From the entries that follow, pick out all lines holding "tensor".

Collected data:

# # #

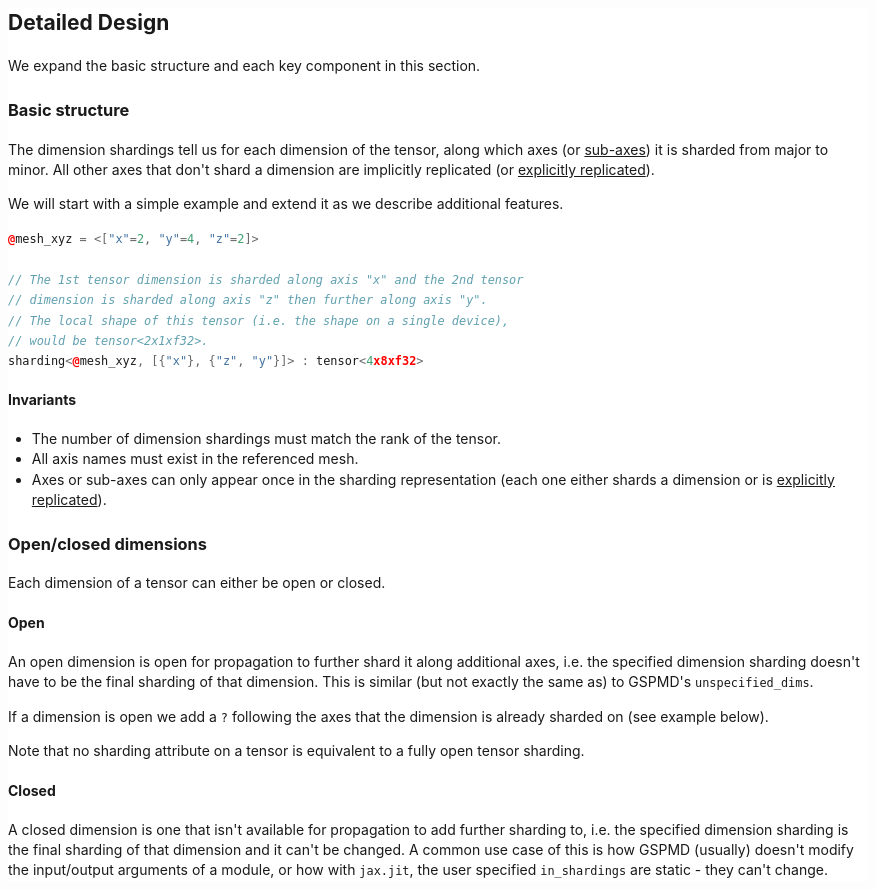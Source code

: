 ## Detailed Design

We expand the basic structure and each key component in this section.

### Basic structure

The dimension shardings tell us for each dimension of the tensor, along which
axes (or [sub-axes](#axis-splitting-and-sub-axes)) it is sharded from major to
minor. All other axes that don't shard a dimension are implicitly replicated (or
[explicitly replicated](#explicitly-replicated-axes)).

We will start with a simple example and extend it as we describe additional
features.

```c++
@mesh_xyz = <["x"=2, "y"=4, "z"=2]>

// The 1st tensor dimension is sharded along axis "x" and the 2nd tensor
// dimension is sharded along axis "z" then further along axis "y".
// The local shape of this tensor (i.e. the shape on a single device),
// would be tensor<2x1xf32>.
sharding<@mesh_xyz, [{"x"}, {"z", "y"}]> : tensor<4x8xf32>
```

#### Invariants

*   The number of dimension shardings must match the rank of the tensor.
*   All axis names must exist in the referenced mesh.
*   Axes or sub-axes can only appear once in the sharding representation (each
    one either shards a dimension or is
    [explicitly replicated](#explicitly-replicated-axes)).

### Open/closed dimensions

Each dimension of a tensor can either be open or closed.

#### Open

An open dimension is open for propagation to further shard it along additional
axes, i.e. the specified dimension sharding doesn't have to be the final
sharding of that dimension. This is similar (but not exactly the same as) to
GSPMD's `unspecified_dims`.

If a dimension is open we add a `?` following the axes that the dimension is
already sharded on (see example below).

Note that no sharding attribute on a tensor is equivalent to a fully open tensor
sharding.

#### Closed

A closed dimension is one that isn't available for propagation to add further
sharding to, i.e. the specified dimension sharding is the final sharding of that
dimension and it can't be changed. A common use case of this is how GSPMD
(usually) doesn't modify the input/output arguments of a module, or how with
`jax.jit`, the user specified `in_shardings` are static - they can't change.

# # #

> _Response to the task_
The dimension shardings tell us for each dimension of the tensor, along which
// The 1st tensor dimension is sharded along axis "x" and the 2nd tensor
// The local shape of this tensor (i.e. the shape on a single device),
// would be tensor<2x1xf32>.
sharding<@mesh_xyz, [{"x"}, {"z", "y"}]> : tensor<4x8xf32>
*   The number of dimension shardings must match the rank of the tensor.
Each dimension of a tensor can either be open or closed.
Note that no sharding attribute on a tensor is equivalent to a fully open tensor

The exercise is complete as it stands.